## WORK ORDER
Work out how many lines in the data include the string "Open"; reply with that number alone.

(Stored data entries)
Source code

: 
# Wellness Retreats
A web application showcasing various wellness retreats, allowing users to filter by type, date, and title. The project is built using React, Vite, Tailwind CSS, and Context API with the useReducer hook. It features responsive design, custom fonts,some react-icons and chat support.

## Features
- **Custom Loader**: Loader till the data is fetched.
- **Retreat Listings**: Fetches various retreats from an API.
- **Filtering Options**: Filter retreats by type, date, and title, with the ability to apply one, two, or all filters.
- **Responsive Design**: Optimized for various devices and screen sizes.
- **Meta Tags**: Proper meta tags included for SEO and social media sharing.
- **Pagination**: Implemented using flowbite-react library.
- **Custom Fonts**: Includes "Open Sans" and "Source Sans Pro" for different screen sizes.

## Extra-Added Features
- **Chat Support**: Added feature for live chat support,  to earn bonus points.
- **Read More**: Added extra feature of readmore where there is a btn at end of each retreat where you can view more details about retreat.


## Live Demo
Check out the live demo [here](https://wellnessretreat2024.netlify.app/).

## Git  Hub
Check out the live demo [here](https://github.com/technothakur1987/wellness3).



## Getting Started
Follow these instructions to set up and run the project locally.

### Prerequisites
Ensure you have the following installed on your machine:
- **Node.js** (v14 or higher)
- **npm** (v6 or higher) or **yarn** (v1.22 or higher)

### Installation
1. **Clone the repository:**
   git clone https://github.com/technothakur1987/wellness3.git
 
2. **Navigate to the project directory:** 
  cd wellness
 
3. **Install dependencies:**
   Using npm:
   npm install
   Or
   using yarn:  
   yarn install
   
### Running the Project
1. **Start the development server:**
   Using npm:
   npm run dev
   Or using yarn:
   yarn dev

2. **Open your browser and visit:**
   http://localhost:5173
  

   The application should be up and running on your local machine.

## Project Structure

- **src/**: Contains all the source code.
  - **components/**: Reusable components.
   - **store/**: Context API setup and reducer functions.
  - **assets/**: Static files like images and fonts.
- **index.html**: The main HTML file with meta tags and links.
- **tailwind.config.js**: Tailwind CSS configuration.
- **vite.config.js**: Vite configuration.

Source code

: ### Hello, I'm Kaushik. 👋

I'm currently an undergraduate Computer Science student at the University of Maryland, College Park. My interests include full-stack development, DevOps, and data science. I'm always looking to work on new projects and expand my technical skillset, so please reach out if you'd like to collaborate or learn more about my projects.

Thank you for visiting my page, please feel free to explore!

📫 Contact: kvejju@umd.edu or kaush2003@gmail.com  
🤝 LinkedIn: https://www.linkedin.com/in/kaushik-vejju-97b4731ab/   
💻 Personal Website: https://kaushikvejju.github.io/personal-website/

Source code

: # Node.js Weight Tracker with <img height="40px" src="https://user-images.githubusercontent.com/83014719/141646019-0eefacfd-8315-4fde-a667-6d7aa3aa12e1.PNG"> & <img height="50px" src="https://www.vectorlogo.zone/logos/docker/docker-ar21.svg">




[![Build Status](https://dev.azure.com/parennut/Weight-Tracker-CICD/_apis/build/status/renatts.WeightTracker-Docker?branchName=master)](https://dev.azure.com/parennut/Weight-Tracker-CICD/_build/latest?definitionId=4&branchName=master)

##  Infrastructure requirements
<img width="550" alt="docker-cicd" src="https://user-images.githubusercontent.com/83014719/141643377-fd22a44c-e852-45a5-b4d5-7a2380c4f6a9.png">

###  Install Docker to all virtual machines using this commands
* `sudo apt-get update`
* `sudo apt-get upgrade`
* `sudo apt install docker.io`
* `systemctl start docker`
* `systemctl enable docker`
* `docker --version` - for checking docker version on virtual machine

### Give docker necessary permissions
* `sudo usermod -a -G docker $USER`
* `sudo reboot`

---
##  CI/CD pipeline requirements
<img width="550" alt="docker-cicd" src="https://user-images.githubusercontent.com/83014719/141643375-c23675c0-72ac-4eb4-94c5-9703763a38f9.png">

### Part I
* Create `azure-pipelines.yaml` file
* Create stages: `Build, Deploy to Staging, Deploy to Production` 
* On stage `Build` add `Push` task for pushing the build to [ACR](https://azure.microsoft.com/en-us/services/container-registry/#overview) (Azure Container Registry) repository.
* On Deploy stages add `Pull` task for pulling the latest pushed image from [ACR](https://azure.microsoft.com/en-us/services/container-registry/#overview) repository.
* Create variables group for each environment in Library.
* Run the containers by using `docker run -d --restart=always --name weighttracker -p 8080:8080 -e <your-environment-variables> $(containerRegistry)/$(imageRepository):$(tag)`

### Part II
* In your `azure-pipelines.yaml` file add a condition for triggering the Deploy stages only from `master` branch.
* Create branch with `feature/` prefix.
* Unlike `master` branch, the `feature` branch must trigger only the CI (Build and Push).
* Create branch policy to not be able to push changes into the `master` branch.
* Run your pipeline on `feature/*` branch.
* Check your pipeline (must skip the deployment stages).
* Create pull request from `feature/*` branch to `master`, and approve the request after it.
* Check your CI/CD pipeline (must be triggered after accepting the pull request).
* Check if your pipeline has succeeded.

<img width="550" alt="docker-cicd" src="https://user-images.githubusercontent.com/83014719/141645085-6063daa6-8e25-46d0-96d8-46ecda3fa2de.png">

## ANSWER TO THIS TASK
2